History of India/Volume 1/Chapter 14
CHAPTER XIV
LAW, ASTRONOMY, AND LEARNING
THE punishment of criminals and the proper administration of laws are foundations on which all civilized societies are built, and no nobler concept of the law has ever been discovered than that formulated by the Brihadaranyaka Upanishad in the words: "Law is the power of the kingdom, nor is there aught higher than the law. Therefore even a weak man rules a stronger with the help of the law as with the help of a king. Thus the law is what is called the true. And if a man declares what is true, they say he declares the law; and if he declares the law, they say he declares what is true. Thus both are the same."
The judicial procedure was still crude, however, and, as among other ancient nations, criminals were often tried by the ordeal of fire.
"They bring a man hither whom they have taken by the hand, and they say: 'He has taken something, he has committed theft.' (When he denies, they say) 'Heat the hatchet for him.' If he committed the theft, then he grasps the heated hatchet, he is burnt, and he is killed. But if he did not commit the theft, then he grasps the heated hatchet, he is not burnt, and he is delivered." Murder, theft, drunkenness, and adultery were considered the most heinous offences.
We will now turn to astronomy. The first elementary knowledge of the astronomical science is
THE ASTRONOMICAL OBSERVATORY, YANTRA SAMANTRA, AT DELHI.
discernible in the Rig-Veda itself. The year was divided into twelve lunar months, and a thirteenth, or intercalary, month was added to adjust the lunar with the solar year. The six seasons of the year were named Madhu, Madhava, Sukra, Suchi, Nabha, and Nabhasya, and each was sacred to an individual god. The different phases of the moon were observed and were personified as deities. The position of the moon with regard to the Nakshatras, or the lunar mansions, is also recognized, and some of the constellations of the lunar mansions are named. It would appear from this that the Nakshatras were observed and named in the Vedic Age, but it was in the later period that the lunar zodiac was finally settled.

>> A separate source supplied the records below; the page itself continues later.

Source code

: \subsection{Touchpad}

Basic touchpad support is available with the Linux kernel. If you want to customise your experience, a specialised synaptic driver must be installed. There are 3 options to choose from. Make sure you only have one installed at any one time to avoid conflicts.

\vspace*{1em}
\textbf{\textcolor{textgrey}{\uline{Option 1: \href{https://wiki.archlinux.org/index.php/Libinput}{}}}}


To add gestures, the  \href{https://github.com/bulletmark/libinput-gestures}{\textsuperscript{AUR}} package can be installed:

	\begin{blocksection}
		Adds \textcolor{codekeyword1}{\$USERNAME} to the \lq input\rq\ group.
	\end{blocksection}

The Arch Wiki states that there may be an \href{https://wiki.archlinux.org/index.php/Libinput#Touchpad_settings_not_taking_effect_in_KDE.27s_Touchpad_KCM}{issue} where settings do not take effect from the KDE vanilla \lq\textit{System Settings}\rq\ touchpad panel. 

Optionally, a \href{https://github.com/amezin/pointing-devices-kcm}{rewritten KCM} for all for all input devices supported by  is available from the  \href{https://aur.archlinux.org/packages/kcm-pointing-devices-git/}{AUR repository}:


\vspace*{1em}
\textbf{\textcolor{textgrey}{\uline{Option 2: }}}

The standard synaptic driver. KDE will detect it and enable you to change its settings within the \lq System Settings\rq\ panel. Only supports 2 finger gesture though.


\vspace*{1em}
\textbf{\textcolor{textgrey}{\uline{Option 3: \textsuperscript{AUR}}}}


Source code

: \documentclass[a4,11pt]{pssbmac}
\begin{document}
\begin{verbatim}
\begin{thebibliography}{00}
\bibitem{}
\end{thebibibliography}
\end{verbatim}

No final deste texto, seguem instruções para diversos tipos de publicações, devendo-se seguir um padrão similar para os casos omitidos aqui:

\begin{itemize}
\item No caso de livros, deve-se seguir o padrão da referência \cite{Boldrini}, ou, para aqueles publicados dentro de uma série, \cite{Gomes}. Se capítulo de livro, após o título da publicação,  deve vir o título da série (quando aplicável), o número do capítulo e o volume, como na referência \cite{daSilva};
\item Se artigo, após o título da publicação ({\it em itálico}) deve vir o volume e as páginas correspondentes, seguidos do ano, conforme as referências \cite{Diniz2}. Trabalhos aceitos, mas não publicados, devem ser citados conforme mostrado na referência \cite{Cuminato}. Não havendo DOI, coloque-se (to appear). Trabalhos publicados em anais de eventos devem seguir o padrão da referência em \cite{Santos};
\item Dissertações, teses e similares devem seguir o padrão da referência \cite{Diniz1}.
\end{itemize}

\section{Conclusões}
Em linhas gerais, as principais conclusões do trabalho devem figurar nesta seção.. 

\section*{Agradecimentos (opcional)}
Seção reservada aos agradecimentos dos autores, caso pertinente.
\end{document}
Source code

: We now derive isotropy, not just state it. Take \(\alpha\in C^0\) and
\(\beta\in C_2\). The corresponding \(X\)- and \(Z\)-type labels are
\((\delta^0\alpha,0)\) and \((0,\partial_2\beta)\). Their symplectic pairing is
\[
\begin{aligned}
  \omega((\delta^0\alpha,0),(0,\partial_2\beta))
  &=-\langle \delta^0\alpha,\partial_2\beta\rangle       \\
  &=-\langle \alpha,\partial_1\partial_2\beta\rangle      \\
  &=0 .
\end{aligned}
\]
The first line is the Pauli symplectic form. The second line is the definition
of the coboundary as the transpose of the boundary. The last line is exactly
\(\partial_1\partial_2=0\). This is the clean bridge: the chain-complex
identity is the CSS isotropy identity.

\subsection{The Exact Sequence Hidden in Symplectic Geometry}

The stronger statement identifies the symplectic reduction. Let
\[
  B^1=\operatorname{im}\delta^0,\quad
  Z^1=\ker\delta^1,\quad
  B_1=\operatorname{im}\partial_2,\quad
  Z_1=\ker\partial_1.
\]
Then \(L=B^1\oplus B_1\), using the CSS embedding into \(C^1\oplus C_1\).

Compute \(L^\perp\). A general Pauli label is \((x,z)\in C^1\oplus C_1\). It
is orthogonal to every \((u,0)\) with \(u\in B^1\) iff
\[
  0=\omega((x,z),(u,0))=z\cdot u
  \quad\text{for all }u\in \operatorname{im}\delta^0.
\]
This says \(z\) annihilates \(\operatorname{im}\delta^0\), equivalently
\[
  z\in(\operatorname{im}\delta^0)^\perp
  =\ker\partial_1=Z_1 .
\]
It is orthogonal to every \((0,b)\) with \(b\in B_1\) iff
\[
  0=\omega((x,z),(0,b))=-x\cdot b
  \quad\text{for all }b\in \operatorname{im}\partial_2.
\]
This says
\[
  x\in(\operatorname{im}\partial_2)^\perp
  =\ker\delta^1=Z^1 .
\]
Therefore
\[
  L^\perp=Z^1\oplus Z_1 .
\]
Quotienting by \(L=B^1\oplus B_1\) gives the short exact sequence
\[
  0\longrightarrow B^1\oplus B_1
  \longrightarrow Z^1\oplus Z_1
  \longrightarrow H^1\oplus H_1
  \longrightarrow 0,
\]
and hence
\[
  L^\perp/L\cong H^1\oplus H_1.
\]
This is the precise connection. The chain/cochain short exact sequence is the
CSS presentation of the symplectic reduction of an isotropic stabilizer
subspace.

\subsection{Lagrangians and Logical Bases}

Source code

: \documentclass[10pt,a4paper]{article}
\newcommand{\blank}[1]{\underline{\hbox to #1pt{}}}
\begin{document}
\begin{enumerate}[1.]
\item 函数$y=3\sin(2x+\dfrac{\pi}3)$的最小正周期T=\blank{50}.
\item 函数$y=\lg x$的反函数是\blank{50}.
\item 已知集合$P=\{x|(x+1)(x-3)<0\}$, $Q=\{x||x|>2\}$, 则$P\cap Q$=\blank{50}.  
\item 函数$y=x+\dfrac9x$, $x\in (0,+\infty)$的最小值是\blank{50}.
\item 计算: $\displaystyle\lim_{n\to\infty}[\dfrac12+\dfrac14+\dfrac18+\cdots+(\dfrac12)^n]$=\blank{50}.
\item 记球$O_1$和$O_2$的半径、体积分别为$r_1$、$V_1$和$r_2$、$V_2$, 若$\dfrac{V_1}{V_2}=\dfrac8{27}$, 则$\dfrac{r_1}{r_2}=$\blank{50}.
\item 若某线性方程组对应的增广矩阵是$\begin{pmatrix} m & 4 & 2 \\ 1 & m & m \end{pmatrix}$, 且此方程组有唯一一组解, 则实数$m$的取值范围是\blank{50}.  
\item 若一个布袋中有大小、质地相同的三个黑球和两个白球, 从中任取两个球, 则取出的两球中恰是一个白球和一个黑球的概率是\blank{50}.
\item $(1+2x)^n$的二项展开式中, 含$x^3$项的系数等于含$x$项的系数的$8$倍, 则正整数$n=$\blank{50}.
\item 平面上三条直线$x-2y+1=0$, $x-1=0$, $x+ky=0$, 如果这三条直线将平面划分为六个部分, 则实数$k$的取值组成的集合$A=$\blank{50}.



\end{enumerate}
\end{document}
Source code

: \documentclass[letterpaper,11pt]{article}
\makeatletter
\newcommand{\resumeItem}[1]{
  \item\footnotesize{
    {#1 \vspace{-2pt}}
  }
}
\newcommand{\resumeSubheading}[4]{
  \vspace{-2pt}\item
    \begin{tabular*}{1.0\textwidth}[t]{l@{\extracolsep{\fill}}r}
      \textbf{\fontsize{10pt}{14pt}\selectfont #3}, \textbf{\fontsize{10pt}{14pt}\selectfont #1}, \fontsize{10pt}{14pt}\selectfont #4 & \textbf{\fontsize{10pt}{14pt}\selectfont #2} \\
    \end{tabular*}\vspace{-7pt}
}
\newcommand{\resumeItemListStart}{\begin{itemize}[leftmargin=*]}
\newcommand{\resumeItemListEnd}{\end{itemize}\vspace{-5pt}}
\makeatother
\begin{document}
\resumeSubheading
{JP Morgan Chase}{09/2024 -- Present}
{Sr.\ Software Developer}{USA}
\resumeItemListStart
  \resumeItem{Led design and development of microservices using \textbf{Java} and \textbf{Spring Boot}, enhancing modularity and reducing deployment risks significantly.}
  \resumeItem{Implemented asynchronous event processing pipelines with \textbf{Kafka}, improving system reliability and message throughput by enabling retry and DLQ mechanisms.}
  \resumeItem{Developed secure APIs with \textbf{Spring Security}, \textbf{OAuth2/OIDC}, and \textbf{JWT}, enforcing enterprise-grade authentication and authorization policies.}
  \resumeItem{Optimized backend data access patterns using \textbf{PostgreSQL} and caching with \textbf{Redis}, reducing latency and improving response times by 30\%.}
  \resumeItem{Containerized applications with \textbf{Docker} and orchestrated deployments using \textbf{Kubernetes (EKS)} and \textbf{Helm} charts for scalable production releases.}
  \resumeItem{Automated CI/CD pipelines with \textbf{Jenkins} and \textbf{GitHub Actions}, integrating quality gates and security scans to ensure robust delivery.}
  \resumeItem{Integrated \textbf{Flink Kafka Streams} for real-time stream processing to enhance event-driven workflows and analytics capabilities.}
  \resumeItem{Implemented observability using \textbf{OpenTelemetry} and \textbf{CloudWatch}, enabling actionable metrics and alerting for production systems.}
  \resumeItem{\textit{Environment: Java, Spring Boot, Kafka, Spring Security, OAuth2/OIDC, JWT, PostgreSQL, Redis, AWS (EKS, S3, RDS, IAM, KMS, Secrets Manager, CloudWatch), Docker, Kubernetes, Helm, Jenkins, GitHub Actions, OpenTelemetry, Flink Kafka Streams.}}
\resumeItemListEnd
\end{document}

As might be expected, considerable progress was made in the Brahmanic Period. Astronomy had now come to be regarded as a distinct science, and astronomers by profession were called Nakshatra Darsa and Ganaka. The twenty-eight lunar mansions are also enumerated in the Black Yajur-Veda, and a second and later enumeration occurs in the Atharva Samhita and in the Taittiriya Brahmana, while sacrificial rites were regulated by the position of the moon with reference to these lunar asterisms.
Besides astronomy, other branches of learning were also cultivated in the Brahmanic and Epic Period. Thus in the Chhandogya Upanishad we find Narada saying to Sanatkumara, "I know the Rig-Veda, sir, the Yajur-Veda, the Sanaa-Veda, as the fourth the Atharvana, as the fifth the Itihasa Purana, the Veda of the Vedas (grammar); the Pitrya (rules for sacrifices for the ancestors); the Rasi (the science of numbers); the Daiva (the science of portents); the Nidhi (the science of time); the Vakovakya (logic); the Ekayana (ethics); the Deva Vidya (etymology); the Brahma Vidya (pronunciation, prosody, and similar subjects); the Bhuta Vidya (the science of demons); the Kshatra Vidya (the science of weapons); the Nakshatra Vidya (astronomy); the Sarpa Devanjana Vidya (the science of serpents and of genii). All this I know, sir."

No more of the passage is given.